Exactly the lines from the first line of the records to the line holding "the data itself." should be duplicated, and nothing more; pictures stay out.

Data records
════
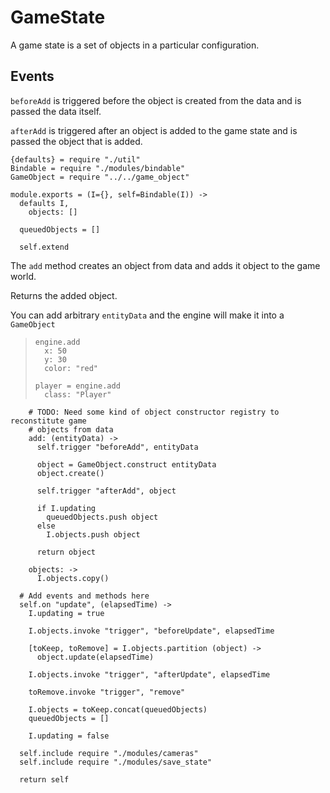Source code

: GameState
=========

A game state is a set of objects in a particular configuration.

Events
------

`beforeAdd` is triggered before the object is created from the data and is passed
the data itself.

`afterAdd` is triggered after an object is added to the game state and is passed
the object that is added.

    {defaults} = require "./util"
    Bindable = require "./modules/bindable"
    GameObject = require "../../game_object"

    module.exports = (I={}, self=Bindable(I)) ->
      defaults I,
        objects: []

      queuedObjects = []

      self.extend

The `add` method creates an object from data and adds it object to the game world.

Returns the added object.

You can add arbitrary `entityData` and the engine will make it into a `GameObject`

>     engine.add
>       x: 50
>       y: 30
>       color: "red"
>
>     player = engine.add
>       class: "Player"

        # TODO: Need some kind of object constructor registry to reconstitute game
        # objects from data
        add: (entityData) ->
          self.trigger "beforeAdd", entityData

          object = GameObject.construct entityData
          object.create()

          self.trigger "afterAdd", object

          if I.updating
            queuedObjects.push object
          else
            I.objects.push object

          return object

        objects: ->
          I.objects.copy()

      # Add events and methods here
      self.on "update", (elapsedTime) ->
        I.updating = true

        I.objects.invoke "trigger", "beforeUpdate", elapsedTime

        [toKeep, toRemove] = I.objects.partition (object) ->
          object.update(elapsedTime)

        I.objects.invoke "trigger", "afterUpdate", elapsedTime

        toRemove.invoke "trigger", "remove"

        I.objects = toKeep.concat(queuedObjects)
        queuedObjects = []

        I.updating = false

      self.include require "./modules/cameras"
      self.include require "./modules/save_state"

      return self
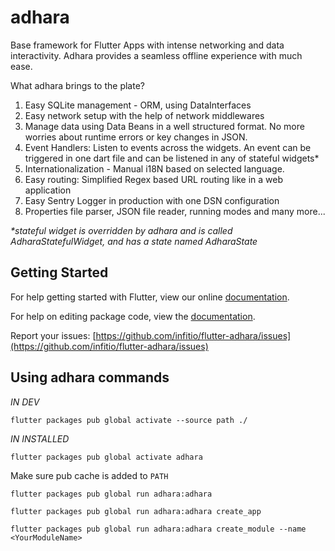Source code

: # adhara

Base framework for Flutter Apps with intense networking and data interactivity.
Adhara provides a seamless offline experience with much ease.

What adhara brings to the plate?

  1. Easy SQLite management - ORM, using DataInterfaces
  2. Easy network setup with the help of network middlewares
  3. Manage data using Data Beans in a well structured format. No more worries about runtime errors or key changes in JSON.
  4. Event Handlers: Listen to events across the widgets. An event can be triggered in one dart file and can be listened in any of stateful widgets*
  5. Internationalization - Manual i18N based on selected language.
  6. Easy routing: Simplified Regex based URL routing like in a web application
  7. Easy Sentry Logger in production with one DSN configuration
  8. Properties file parser, JSON file reader, running modes and many more...


_*stateful widget is overridden by adhara and is called AdharaStatefulWidget, and has a state named AdharaState_


## Getting Started

For help getting started with Flutter, view our online [documentation](https://flutter.io/).

For help on editing package code, view the [documentation](https://flutter.io/developing-packages/).


Report your issues: [https://github.com/infitio/flutter-adhara/issues](https://github.com/infitio/flutter-adhara/issues)

## Using adhara commands

_IN DEV_

`flutter packages pub global activate --source path ./`

_IN INSTALLED_

`flutter packages pub global activate adhara`

Make sure pub cache is added to `PATH`

`flutter packages pub global run adhara:adhara`

`flutter packages pub global run adhara:adhara create_app`

`flutter packages pub global run adhara:adhara create_module --name <YourModuleName>`
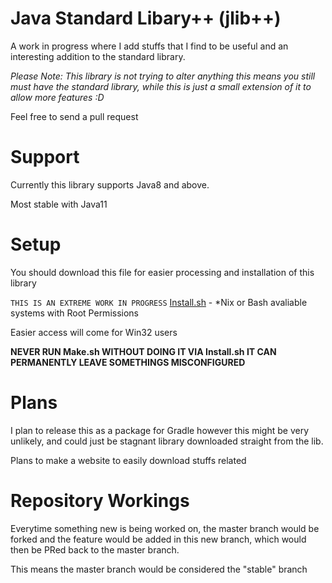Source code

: # Java Standard Libary++ (jlib++)

A work in progress where I add stuffs that I find to be useful and an interesting addition to the standard library.

*Please Note: This library is not trying to alter anything this means you still must have the standard library, while this is just a small extension of it to allow more features :D*

Feel free to send a pull request

# Support
Currently this library supports Java8 and above.

Most stable with Java11

# Setup
You should download this file for easier processing and installation of this library

`THIS IS AN EXTREME WORK IN PROGRESS` [Install.sh](./install/Install.sh) - *Nix or Bash avaliable systems with Root Permissions

Easier access will come for Win32 users

**NEVER RUN Make.sh WITHOUT DOING IT VIA Install.sh IT CAN PERMANENTLY LEAVE SOMETHINGS MISCONFIGURED**

# Plans
I plan to release this as a package for Gradle however this might be very unlikely, and could just be stagnant library downloaded straight from the lib.

Plans to make a website to easily download stuffs related

# Repository Workings
Everytime something new is being worked on, the master branch would be forked and the feature would be added in this new branch, which would then be PRed back to the
master branch.

This means the master branch would be considered the "stable" branch
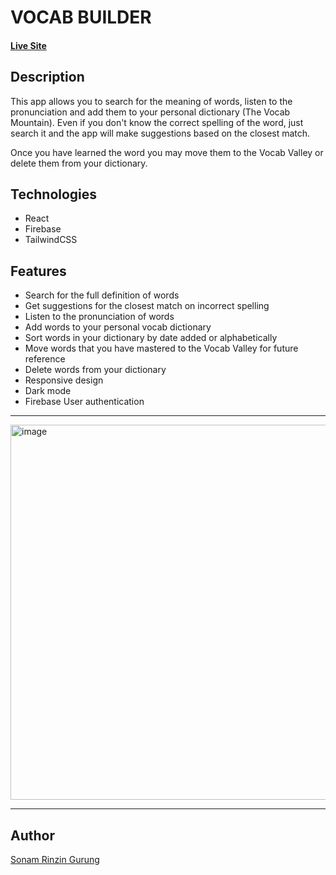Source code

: # VOCAB BUILDER


#### [Live Site](https://vocab-builder-wp1d.onrender.com/)

## Description

This app allows you to search for the meaning of words, listen to the pronunciation and add them to your personal dictionary (The Vocab Mountain). Even if you don't know the correct spelling of the word, just search it and the app will make suggestions based on the closest match.

 Once you have learned the word you may move them to the Vocab Valley or delete them from your dictionary.

## Technologies
- React
- Firebase
- TailwindCSS

## Features
- Search for the full definition of words
- Get suggestions for the closest match on incorrect spelling
- Listen to the pronunciation of words
- Add words to your personal vocab dictionary
- Sort words in your dictionary by date added or alphabetically
- Move words that you have mastered to the Vocab Valley for future reference
- Delete words from your dictionary
- Responsive design
- Dark mode
- Firebase User authentication

***
<img width="600" alt="image" src="https://res.cloudinary.com/ddr8aveca/image/upload/v1714718284/github%20storage/hvqqhvhmcmmepi7zf2xl.png">

***

## Author

[Sonam Rinzin Gurung](https://www.linkedin.com/in/sonam-rinzin-gurung-59060b211/)
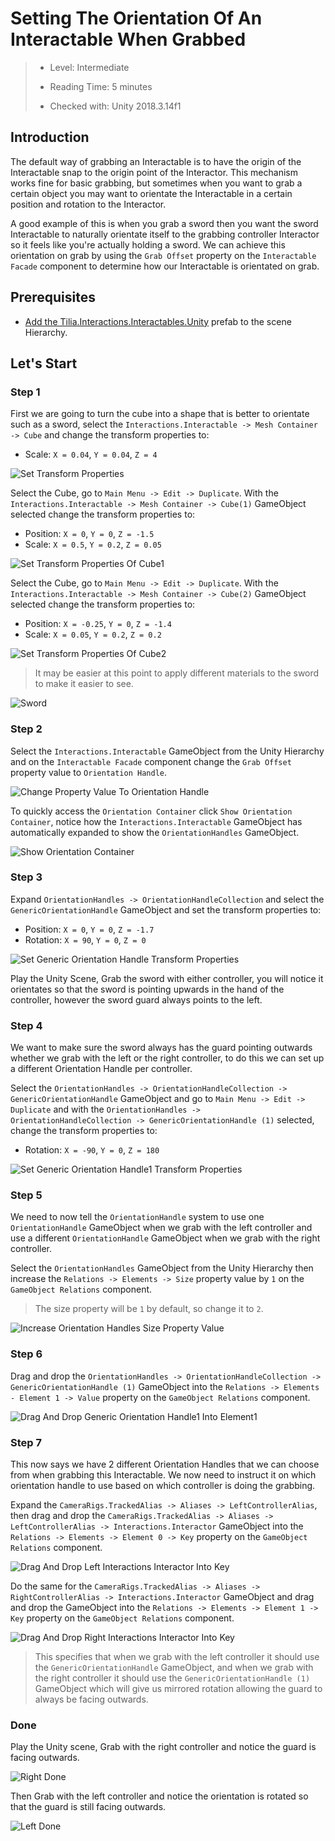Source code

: # Setting The Orientation Of An Interactable When Grabbed

> * Level: Intermediate
>
> * Reading Time: 5 minutes
>
> * Checked with: Unity 2018.3.14f1

## Introduction

The default way of grabbing an Interactable is to have the origin of the Interactable snap to the origin point of the Interactor. This mechanism works fine for basic grabbing, but sometimes when you want to grab a certain object you may want to orientate the Interactable in a certain position and rotation to the Interactor.

A good example of this is when you grab a sword then you want the sword Interactable to naturally orientate itself to the grabbing controller Interactor so it feels like you're actually holding a sword. We can achieve this orientation on grab by using the `Grab Offset` property on the `Interactable Facade` component to determine how our Interactable is orientated on grab.

## Prerequisites

* [Add the Tilia.Interactions.Interactables.Unity] prefab to the scene Hierarchy.

## Let's Start

### Step 1

First we are going to turn the cube into a shape that is better to orientate such as a sword, select the `Interactions.Interactable -> Mesh Container -> Cube` and change the transform properties to:

* Scale: `X = 0.04`, `Y = 0.04`, `Z = 4`

![Set Transform Properties](assets/images/SetTransformProperties.png)

Select the Cube, go to `Main Menu -> Edit -> Duplicate`. With the `Interactions.Interactable -> Mesh Container -> Cube(1)` GameObject selected change the transform properties to:

* Position: `X = 0`, `Y = 0`, `Z = -1.5`
* Scale: `X = 0.5`, `Y = 0.2`, `Z = 0.05`

![Set Transform Properties Of Cube1](assets/images/SetTransformPropertiesOfCube1.png)

Select the Cube, go to `Main Menu -> Edit -> Duplicate`. With the `Interactions.Interactable -> Mesh Container -> Cube(2)` GameObject selected change the transform properties to:

* Position: `X = -0.25`, `Y = 0`, `Z = -1.4`
* Scale: `X = 0.05`, `Y = 0.2`, `Z = 0.2`

![Set Transform Properties Of Cube2](assets/images/SetTransformPropertiesOfCube2.png)

> It may be easier at this point to apply different materials to the sword to make it easier to see.

![Sword](assets/images/Sword.png)

### Step 2

Select the `Interactions.Interactable` GameObject from the Unity Hierarchy and on the `Interactable Facade` component change the `Grab Offset` property value to `Orientation Handle`.

![Change Property Value To Orientation Handle](assets/images/ChangePropertyValueToOrientationHandle.png)

To quickly access the `Orientation Container` click `Show Orientation Container`, notice how the `Interactions.Interactable` GameObject has automatically expanded to show the `OrientationHandles` GameObject.

![Show Orientation Container](assets/images/ShowOrientationContainer.png)

### Step 3

Expand `OrientationHandles -> OrientationHandleCollection` and select the `GenericOrientationHandle` GameObject and set the transform properties to:

* Position: `X = 0`, `Y = 0`, `Z = -1.7`
* Rotation: `X = 90`, `Y = 0`, `Z = 0`

![Set Generic Orientation Handle Transform Properties](assets/images/SetGenericOrientationHandleTransformProperties.png)

Play the Unity Scene, Grab the sword with either controller, you will notice it orientates so that the sword is pointing upwards in the hand of the controller, however the sword guard always points to the left.

### Step 4

We want to make sure the sword always has the guard pointing outwards whether we grab with the left or the right controller, to do this we can set up a different Orientation Handle per controller.

Select the `OrientationHandles -> OrientationHandleCollection -> GenericOrientationHandle` GameObject and go to `Main Menu -> Edit -> Duplicate` and with the `OrientationHandles -> OrientationHandleCollection -> GenericOrientationHandle (1)` selected, change the transform properties to:

* Rotation: `X = -90`, `Y = 0`, `Z = 180`

![Set Generic Orientation Handle1 Transform Properties](assets/images/SetGenericOrientationHandle1TransformProperties.png)

### Step 5

We need to now tell the `OrientationHandle` system to use one `OrientationHandle` GameObject when we grab with the left controller and use a different `OrientationHandle` GameObject when we grab with the right controller.

Select the `OrientationHandles` GameObject from the Unity Hierarchy then increase the `Relations -> Elements -> Size` property value by `1` on the `GameObject Relations` component.

> The size property will be `1` by default, so change it to `2`.

![Increase Orientation Handles Size Property Value](assets/images/IncreaseOrientationHandlesSizePropertyValue.png)

### Step 6

Drag and drop the `OrientationHandles -> OrientationHandleCollection -> GenericOrientationHandle (1)` GameObject into the `Relations -> Elements - Element 1 -> Value` property on the `GameObject Relations` component.

![Drag And Drop Generic Orientation Handle1 Into Element1](assets/images/DragAndDropGenericOrientationHandle1IntoElement1.png)

### Step 7

This now says we have 2 different Orientation Handles that we can choose from when grabbing this Interactable. We now need to instruct it on which orientation handle to use based on which controller is doing the grabbing.

Expand the `CameraRigs.TrackedAlias -> Aliases -> LeftControllerAlias`, then drag and drop the `CameraRigs.TrackedAlias -> Aliases -> LeftControllerAlias -> Interactions.Interactor` GameObject into the `Relations -> Elements -> Element 0 -> Key` property on the `GameObject Relations` component.

![Drag And Drop Left Interactions Interactor Into Key](assets/images/DragAndDropLeftInteractionsInteractorIntoKey.png)

Do the same for the `CameraRigs.TrackedAlias -> Aliases -> RightControllerAlias -> Interactions.Interactor` GameObject and drag and drop the GameObject into the `Relations -> Elements -> Element 1 -> Key` property on the `GameObject Relations` component.

![Drag And Drop Right Interactions Interactor Into Key](assets/images/DragAndDropRightInteractionsInteractorIntoKey.png)

> This specifies that when we grab with the left controller it should use the `GenericOrientationHandle` GameObject, and when we grab with the right controller it should use the `GenericOrientationHandle (1)` GameObject which will give us mirrored rotation allowing the guard to always be facing outwards.

### Done

Play the Unity scene, Grab with the right controller and notice the guard is facing outwards.

![Right Done](assets/images/RightDone.png) 

Then Grab with the left controller and notice the orientation is rotated so that the guard is still facing outwards.

![Left Done](assets/images/LeftDone.png)

[Add the Tilia.Interactions.Interactables.Unity]: ../AddingAnInteractable/README.md
[Unity]: https://unity3d.com/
════
- [OUTPUT FOR THIS TASK]:
Source code

: GameState
=========

A game state is a set of objects in a particular configuration.

Events
------

`beforeAdd` is triggered before the object is created from the data and is passed
the data itself.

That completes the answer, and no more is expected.